Annie Clark’s fifth studio album under the name of St Vincent was released four years after her self-titled project. Since this it seems she has undergone a stylistic transformation, embracing the slick and provocative world she so deftly satirises in a radical re-imagining. This is reflected in the musical direction also. Where St Vincent was a rip-roaring ride of quirky angular riffs and abrasive synths, Masseduction looks to the brash and bombastic pop music of the eighties as an overarching framework. This doesn’t mean that the fuzzy acrobatics are forgotten; they just appear less often as part of a wider, decidedly more sugary landscape. The album is huge in scope, and for that reason struggles to be entirely coherent; nonetheless it’s worth a listen for the valiant attempt to work from such a varied palette.

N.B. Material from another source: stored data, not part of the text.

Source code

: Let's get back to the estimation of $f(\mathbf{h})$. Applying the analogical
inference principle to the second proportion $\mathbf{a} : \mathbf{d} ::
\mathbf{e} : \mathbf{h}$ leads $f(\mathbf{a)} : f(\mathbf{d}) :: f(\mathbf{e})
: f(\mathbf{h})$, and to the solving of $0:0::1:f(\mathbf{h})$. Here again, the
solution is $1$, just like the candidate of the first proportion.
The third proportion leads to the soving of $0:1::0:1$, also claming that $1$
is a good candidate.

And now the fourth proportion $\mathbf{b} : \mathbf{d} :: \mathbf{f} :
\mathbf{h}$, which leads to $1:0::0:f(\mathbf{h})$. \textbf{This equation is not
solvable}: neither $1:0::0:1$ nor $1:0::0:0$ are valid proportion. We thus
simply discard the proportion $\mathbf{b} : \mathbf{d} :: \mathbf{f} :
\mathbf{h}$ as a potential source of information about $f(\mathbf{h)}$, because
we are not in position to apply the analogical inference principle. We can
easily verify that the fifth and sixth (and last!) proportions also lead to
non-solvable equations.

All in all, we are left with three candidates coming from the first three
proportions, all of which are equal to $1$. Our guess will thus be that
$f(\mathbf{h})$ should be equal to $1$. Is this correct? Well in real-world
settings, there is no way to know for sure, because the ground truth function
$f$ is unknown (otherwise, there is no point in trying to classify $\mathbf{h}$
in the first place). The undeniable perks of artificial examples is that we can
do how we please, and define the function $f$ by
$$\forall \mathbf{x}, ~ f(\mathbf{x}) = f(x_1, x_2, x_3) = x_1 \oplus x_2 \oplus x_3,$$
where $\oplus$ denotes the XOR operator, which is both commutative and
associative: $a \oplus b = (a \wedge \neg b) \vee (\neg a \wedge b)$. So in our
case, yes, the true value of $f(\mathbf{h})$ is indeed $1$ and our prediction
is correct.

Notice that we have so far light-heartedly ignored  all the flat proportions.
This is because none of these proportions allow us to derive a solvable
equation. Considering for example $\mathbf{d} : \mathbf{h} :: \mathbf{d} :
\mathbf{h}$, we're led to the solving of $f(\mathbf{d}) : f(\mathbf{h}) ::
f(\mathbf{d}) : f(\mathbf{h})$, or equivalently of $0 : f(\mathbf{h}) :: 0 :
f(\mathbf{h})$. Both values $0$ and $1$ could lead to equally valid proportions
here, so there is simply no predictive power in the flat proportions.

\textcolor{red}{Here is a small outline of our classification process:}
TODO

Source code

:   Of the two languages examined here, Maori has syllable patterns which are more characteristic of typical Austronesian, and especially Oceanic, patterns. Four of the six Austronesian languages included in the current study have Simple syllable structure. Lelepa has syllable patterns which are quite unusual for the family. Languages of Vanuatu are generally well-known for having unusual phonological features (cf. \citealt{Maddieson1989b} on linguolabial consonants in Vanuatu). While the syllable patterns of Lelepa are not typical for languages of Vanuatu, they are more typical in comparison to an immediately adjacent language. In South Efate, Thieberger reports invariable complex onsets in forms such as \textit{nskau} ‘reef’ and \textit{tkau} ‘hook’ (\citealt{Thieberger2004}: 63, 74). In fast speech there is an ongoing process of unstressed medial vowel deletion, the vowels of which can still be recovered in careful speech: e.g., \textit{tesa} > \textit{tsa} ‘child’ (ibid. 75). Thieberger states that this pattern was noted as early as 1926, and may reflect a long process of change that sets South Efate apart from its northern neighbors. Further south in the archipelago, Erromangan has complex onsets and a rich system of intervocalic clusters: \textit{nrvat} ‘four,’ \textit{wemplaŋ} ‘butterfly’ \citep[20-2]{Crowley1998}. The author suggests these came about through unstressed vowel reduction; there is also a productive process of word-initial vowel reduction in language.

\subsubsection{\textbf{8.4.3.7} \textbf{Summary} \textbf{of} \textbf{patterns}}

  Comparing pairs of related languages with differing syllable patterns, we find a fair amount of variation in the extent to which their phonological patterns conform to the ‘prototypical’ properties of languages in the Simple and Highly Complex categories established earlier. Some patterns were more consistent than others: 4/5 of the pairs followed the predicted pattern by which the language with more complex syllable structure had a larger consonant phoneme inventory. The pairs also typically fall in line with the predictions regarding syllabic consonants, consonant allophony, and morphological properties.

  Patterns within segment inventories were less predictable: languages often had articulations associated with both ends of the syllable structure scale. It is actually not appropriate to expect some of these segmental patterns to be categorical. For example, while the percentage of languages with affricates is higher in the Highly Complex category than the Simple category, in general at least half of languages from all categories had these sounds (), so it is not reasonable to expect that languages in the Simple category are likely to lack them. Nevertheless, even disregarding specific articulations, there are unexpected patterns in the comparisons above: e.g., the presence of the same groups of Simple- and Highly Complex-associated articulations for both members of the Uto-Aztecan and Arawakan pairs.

‘Pills’ is probably the song that sums up the new trajectory most succinctly. Don’t be put off by the childish refrain, its hook is punctuated by cutting verses and Prince-esque guitar moves. There is also a majestic bridge with saxophone thrown in for good measure.

  1. Lotta Sea Lice by Courtney Barnett and Kurt Vile

This is a dream collaboration between two witty self-styled slackers from opposite ends of the globe. Melbourne-born Barnett and Philadelphian Vile bounce off each other in a way that feels meant to be – that being said, if there was criticism to make it might be that neither really challenges the other; the music they create sounds just as you’d expect it. Nevertheless, it is humorous and spread thick with interesting guitar textures making for ideal lazy day listening.

Top pick from this record is the charming ‘Continental Breakfast’. It speaks about the vagabond and interconnected life of the touring musician that allowed such a meeting of minds to take place.

  1. Memories Are Now by Jesca Hoop

Jesca Hoop seems to have kept a remarkably low profile for being such a manifest and accomplished song-writing talent. Memories Are Now is her fifth album and demonstrates just what a practised craftswoman can achieve after years of refinement and experimentation. As a genre it’s difficult to pin down with elements of folk, country and electronic sounds; one thing is certain, however – it is utterly beautiful.

‘The Lost Sky’ is an exemplar of this wrought, sensitive approach. The tension it weaves is spectacular, full of crescendos that build to abrupt retreat – Hoop is an artist operating at the height of her power.

  1. Uyai by Ibibio Sound Machine

This album is distinct fusion of disco, post-punk and afrobeat your ears will likely never have heard before. It’s a bold and confident statement of a band who know what they are about. With lyrics a mix between English and the Ibibio language and influences including West African funk, Talking Heads and Joy Division there seems to be an inexhaustible well of sounds to draw from.

A personal highlight is ‘The Pot is On Fire’, which is a frantic and paranoid electro banger accentuated by tense retro synths.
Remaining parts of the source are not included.